More Programs and Publications Featuring Dr. Kyle Riding
In this program:
What are the key differences between type 1 diabetes versus type 2 diabetes? Medical laboratory scientist Dr. Kyle Riding explains what occurs in the body with type 1 versus type 2.
Transcript
Deandre White:
So I'm glad that we're discussing microalbumin, because I feel like a lot of patients, when they go do their annual physicals, it all revolves around blood sugar and A1C, and those are the magic numbers that everyone only ever considers when it comes to diabetes or even pre-diabetes. So I'm glad that we actually got a chance to discuss that as something important to also look into. But speaking of diabetes, can you give us a breakdown of the differences between type 1 and type 2, and what are the key differences at what influences disease progression for both of these types?
Dr. Kyle Riding:
So you're actually going to be insulin deficient in type 1 diabetes. That is why type 1 diabetics are the ones having to continually monitor their glucose, often have the glucometers at their side or the implants with them at all times, and are injecting themselves with insulin from diagnosis. Okay? Type 2 diabetes, on the other hand, is not an immune-mediated issue. In fact, it has nothing really to do with destruction of insulin-producing cells. It has to do with the fact that we make insulin, your body just doesn't know what to do with it anymore. We actually produce what's like a resistance to the insulin. So all of the cells that rely on insulin end up saying, "Yeah, okay, I know you're there. I see you, insulin, but I'm going to take in the glucose when I feel like taking it in right now." And so what happens is the glucose builds up in the blood and causes damage.
So here's the issue between the two of them. The type 1 diabetics, we get very concerned about a real emergent condition called diabetic ketoacidosis. Okay? That's what we worry about with type 1 diabetics. If their insulin is not regulated appropriately, their cells start to starve. And when cells starve, they produce a ton of acids and other byproducts and waste materials that are damaging to the body and can cause really quick and lethal harm to a patient very rapidly.
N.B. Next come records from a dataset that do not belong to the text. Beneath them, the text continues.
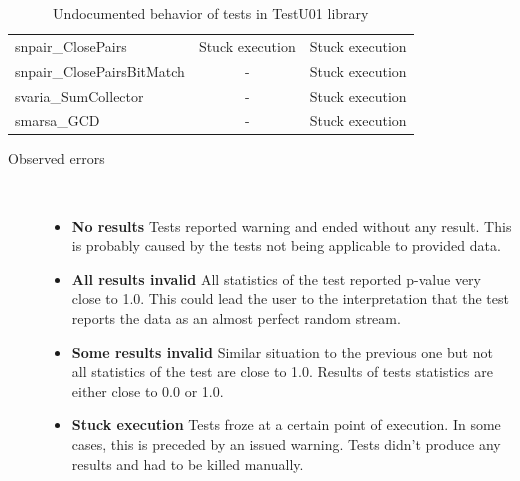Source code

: \documentclass[
  digital,  	%
  color,		%
  oneside,   	%
  12pt,
  nocover,
  notable,
  nolof,
  nolot,
]{fithesis3}
\newenvironment{titlemize}[1]
{
	\begin{description}
	\item[#1]\
	\begin{itemize}
}
{
	\end{itemize}
 	\end{description}
}
\begin{document}
\begin{table}[h!]
\begin{nomar}
\begin{tabular}{l || c | c }
snpair\_ClosePairs                 & Stuck execution          & Stuck execution          \\
snpair\_ClosePairsBitMatch         & -                        & Stuck execution          \\
svaria\_SumCollector               & -                        & Stuck execution          \\
smarsa\_GCD                        & -                        & Stuck execution          \\                                       
\end{tabular}
\end{nomar}  
\caption{Undocumented behavior of tests in TestU01 library}
\label{tab:testu01-errors}                                                                                           
\end{table}

\begin{titlemize}{Observed errors}
\item \textbf{No results} Tests reported warning and ended without any result. This is probably caused by the tests not being applicable to provided data.
\item \textbf{All results invalid}  All statistics of the test reported p-value very close to 1.0. This could lead the user to the interpretation that the test reports the data as an almost perfect random stream.
\item \textbf{Some results invalid} Similar situation to the previous one but not all statistics of the test are close to 1.0. Results of tests statistics are either close to 0.0 or 1.0.
\item \textbf{Stuck execution} Tests froze at a certain point of execution. In some cases, this is preceded by an issued warning. Tests didn't produce any results and had to be killed manually.
\end{titlemize}
\end{document}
Type 2 diabetics, on the other hand, their cells aren't starving. Their glucose shoots up because their cells are indifferent to the insulin, but they still work with the insulin. And so the cells themselves are not starving, so they don't develop ketoacidosis, but their glucose levels get much higher typically before any major systemic consequences are seen. And all of that elevated circulating glucose is damaging to the cells of the body, particularly the kidneys and the eyes. That's why they get nephropathies. So that's really the difference between type 1 and type 2 diabetes.
Deandre White:
And what can patients do to prevent disease progression if they have either of these types?
Dr. Kyle Riding:
Absolutely. So just like any other disease, you will hear me say this about that, you want to follow up with all screens that your physician is recommending, all laboratory tests. Because they're diagnostic algorithms that are really, really, really validated in the literature and in practice around monitoring both type 1 and type 2 diabetics to make sure that we are able to keep them under control, which means we're able to protect their kidneys, protect their eyes, and protect their nervous system. And so really just follow through with those tests that your physician is recommending. I can't stress that enough. I know it can be a time drain or a money drain, but it's meant to prevent any adverse consequences for you.